Global reach: Low-latency playback across all continents via CDN.
Cost efficiency: Storage and bandwidth are the dominant costs. Optimize aggressively.

Step 2: Back-of-Envelope Estimates

EstimationUsers:               1 billion DAU
Videos in catalog:   500 million

UPLOAD:
  New uploads/day:   500,000 videos
  Average raw size:  500 MB (mix of short and long content)
  Daily raw upload:  500K * 500 MB = 250 TB/day
  After transcoding: ~3x raw size (multiple resolutions)
                     250 TB * 3 = 750 TB/day of transcoded output
  Annual storage:    750 TB * 365 = ~274 PB/year

STREAMING:
  Average watch time:  30 minutes/user/day
  Average bitrate:     5 Mbps (mix of resolutions)
  Concurrent viewers:  ~50 million (peak)
  Peak bandwidth:      50M * 5 Mbps = 250 Tbps
  (CDN handles most of this; origin serves ~1-5%)

TRANSCODING:
  500K videos/day, average 10 min each
  Transcoding to 5 resolutions = 2.5M transcoding jobs/day
  At ~2x real-time per resolution:
    Total compute: 500K * 10 min * 5 = 25M GPU-minutes/day

METADATA:
  500M videos * 2 KB metadata = 1 TB
  Comments: ~10 billion total, ~5 TB
  Watch history: 1B users * 200 entries * 50B = 10 TB

Step 3: High-Level Design

The architecture splits into two distinct paths: the upload/transcode path (top) handles ingestion, processing, and storage, while the playback path (bottom) serves video content through CDN edge servers. These paths are decoupled: a video becomes available for streaming only after the transcoding pipeline completes and metadata is written.

Step 4: Deep Dive

Upload Pipeline

Uploading large video files over unreliable networks requires a robust, resumable upload protocol. The upload service implements chunked, resumable uploads.

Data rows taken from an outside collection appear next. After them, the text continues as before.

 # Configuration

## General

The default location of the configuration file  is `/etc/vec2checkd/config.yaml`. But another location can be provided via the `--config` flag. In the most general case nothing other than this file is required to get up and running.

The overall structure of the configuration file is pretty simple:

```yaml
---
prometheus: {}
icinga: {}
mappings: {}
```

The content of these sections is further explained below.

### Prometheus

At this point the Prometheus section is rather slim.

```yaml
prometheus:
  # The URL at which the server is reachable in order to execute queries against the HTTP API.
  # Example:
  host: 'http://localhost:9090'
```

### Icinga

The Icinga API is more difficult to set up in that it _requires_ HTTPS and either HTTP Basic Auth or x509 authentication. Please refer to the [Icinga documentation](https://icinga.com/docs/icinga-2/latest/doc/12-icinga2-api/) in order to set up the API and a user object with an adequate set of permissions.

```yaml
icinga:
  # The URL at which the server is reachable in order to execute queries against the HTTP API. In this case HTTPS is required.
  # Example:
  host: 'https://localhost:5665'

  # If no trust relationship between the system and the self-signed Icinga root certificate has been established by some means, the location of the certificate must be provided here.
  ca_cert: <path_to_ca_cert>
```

Initiate upload: Client sends metadata (title, description, tags). Server creates an upload session and returns a unique upload URL with a pre-signed S3 multipart upload ID.

Chunked upload: Client splits the video into 5-10 MB chunks and uploads them in parallel (up to 6 concurrent connections). Each chunk includes an MD5 checksum for integrity verification.

Resume on failure: If the connection drops, the client queries the server for which chunks were received and resumes from the last incomplete chunk. No data is re-uploaded.

Complete upload: Once all chunks arrive, the server triggers S3 multipart completion to assemble the final object. The raw video is now stored durably.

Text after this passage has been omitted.